Tonight we are taking part in the great cosmic drama, the plan of God, conceived in the creative and all-loving dance of the Trinity. We only get glimpses of this plan in which God created a universe, an ever-expanding, ever-changing cosmos of an infinite number of planets, stars, black holes and other celestial beings. And then God created humanity to be in a special relationship to the Godhead and to the rest of creation. Just as through Jesus we come to God, so through us the universe is brought to God in a new relationship, one which is like the relationship the Trinity has with one another – a relationship of love, joy, creative mutual submission and obedience.

We humans play a vital role in bringing the whole of created matter into reconciliation with God – bringing it to its perfection.

We only get glimpses of this plan and the glimpses we get are so limited and so brief that we can’t hold on to them as real, solid facts. Yet the vision is amazing and glorious; deeper and more vibrant than the most brilliant sunset, broader and more thrilling than the most breath-taking view or the most overwhelming special effects.

We want things to be solid. When the disciples had the first glimpse of the resurrected Jesus they grabbed his feet. They wanted to hold on. We too want to hold on. We make stories based on the glimpses we have received and we call them Truth and we fight others who don’t share our glimpses of reality. But all the ideas we have are mere shadows of the reality which is the Godhead and the plan to bring Creation into full union with the Trinity.

As we allow ourselves to explore not-knowing, as we allow ourselves to live with the uncertainties and the doubts as well as the vision and the hope there are some things we can hold on to. We can hold on to God’s unconditional and extravagant love for us. This is not just a general non-personal love for humanity, but a love for each one of us personally.

God finds you infinitely loveable.

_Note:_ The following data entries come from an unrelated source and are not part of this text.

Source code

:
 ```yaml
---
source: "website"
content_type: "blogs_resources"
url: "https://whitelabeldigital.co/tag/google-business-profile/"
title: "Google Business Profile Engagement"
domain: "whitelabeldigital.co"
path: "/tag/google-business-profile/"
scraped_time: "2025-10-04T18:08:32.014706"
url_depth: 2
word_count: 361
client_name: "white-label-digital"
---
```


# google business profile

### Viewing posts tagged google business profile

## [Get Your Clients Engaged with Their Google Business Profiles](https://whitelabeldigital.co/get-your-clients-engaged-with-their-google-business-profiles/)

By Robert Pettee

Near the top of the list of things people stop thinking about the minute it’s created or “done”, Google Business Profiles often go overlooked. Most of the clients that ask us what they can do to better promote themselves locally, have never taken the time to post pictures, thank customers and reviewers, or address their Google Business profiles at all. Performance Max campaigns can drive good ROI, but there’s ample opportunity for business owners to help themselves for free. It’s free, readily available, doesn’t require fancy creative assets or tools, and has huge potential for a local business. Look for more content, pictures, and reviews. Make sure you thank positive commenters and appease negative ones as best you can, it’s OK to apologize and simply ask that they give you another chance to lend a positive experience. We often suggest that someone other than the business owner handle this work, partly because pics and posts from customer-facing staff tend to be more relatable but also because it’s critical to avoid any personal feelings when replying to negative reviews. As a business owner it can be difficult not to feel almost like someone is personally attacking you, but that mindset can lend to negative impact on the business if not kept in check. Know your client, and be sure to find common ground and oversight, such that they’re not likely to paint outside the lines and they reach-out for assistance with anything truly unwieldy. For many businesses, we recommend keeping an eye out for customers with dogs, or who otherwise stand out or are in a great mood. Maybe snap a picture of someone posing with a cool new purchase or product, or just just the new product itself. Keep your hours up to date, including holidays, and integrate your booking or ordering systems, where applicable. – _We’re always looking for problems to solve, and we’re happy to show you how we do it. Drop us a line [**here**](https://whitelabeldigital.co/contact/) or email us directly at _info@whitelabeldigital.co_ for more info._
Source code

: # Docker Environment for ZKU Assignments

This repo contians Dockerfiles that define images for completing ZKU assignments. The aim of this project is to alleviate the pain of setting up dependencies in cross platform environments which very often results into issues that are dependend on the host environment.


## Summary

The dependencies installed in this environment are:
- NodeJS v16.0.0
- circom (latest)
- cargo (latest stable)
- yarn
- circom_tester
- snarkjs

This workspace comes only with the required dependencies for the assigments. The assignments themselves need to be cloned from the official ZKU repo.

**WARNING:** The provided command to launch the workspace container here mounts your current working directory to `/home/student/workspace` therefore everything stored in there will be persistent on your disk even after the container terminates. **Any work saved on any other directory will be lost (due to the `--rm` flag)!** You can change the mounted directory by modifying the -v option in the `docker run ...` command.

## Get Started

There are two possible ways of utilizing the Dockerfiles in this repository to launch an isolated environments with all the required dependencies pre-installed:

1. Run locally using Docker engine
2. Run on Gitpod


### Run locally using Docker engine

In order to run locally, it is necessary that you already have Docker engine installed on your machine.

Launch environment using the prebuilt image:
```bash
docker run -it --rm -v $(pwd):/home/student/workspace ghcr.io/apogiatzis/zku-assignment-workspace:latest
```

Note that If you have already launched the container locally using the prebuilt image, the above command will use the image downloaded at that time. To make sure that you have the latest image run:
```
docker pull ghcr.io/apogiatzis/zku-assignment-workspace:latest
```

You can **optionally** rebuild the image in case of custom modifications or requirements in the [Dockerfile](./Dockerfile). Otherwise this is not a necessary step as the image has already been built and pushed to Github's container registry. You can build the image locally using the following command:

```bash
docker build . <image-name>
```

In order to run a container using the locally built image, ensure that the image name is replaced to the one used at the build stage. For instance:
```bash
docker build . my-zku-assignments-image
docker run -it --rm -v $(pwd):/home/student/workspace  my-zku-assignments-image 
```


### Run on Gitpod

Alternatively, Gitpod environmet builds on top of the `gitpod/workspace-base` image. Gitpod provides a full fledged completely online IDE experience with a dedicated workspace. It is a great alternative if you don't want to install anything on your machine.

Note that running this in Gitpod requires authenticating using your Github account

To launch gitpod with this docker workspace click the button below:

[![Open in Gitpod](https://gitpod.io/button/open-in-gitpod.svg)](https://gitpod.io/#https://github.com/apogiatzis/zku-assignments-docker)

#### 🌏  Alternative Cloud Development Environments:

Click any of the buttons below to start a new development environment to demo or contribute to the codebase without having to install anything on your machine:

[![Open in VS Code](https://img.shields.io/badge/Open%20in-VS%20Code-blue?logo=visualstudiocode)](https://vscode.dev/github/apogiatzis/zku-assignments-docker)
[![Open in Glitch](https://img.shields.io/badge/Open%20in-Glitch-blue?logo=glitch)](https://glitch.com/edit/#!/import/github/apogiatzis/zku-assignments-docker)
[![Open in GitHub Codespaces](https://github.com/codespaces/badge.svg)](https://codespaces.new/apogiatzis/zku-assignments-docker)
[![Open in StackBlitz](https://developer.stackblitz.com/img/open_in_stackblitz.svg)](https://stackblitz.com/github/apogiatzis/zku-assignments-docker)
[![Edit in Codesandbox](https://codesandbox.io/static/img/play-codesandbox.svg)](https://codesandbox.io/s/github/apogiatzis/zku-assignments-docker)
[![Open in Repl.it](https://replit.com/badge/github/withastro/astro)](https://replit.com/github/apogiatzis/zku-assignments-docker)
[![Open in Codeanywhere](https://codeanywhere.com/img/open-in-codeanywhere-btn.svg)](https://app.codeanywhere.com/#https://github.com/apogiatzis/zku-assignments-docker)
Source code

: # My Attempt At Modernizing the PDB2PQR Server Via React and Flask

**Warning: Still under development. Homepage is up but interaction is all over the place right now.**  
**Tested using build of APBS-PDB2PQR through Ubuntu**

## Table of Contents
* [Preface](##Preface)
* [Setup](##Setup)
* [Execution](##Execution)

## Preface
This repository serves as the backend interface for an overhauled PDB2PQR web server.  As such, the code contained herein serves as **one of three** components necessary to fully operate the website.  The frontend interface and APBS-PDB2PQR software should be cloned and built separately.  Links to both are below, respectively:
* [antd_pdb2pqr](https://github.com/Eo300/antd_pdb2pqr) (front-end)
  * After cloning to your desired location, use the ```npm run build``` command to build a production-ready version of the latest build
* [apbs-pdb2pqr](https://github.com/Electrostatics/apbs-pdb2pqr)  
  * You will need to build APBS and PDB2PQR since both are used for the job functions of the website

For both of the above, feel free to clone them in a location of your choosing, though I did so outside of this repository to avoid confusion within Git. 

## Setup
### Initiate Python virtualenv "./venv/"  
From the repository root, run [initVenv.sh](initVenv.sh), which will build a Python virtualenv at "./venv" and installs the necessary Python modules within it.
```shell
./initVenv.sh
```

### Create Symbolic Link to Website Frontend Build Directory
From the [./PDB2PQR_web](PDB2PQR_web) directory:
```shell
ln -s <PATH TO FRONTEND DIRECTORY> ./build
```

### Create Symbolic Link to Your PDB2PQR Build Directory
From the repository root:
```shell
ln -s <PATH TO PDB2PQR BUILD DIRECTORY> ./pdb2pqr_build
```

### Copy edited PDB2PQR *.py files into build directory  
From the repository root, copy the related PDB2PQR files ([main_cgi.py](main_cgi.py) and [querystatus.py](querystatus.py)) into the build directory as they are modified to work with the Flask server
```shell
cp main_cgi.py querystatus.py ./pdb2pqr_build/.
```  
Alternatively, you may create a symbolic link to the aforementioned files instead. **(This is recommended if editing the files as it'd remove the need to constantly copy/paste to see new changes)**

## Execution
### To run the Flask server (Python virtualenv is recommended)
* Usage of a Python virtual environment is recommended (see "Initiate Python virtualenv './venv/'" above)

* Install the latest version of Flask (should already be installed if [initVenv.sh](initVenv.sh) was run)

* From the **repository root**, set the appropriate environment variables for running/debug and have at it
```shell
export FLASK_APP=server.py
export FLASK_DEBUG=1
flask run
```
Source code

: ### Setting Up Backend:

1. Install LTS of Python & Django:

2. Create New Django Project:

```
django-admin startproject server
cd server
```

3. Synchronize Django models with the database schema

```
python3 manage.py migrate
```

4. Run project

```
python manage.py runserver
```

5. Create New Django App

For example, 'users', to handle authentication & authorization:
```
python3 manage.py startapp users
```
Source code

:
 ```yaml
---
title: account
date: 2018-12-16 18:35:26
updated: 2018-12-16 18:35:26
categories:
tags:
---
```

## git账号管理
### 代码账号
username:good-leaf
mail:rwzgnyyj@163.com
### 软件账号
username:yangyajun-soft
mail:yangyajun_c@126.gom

Just as you are. You are God’s beloved.

And in our baptism we are joined in some mysterious way with Christ dead, buried and resurrected. So the other thing we can hold on to is our baptism. When things are bad, look in the mirror, splash some water on your face and remind yourself that you are sealed as Christ’s own for ever. Sealed as Christ’s own for ever.

We are the people of God and the future is ours.

As St Paul said in his letter to the Romans, For I am convinced that neither death, nor life, nor angels, nor principalities, nor things present, nor things to come, nor powers, nor height, nor depth, nor any other created thing, will be able to separate us from the love of God, which is in Christ Jesus our Lord.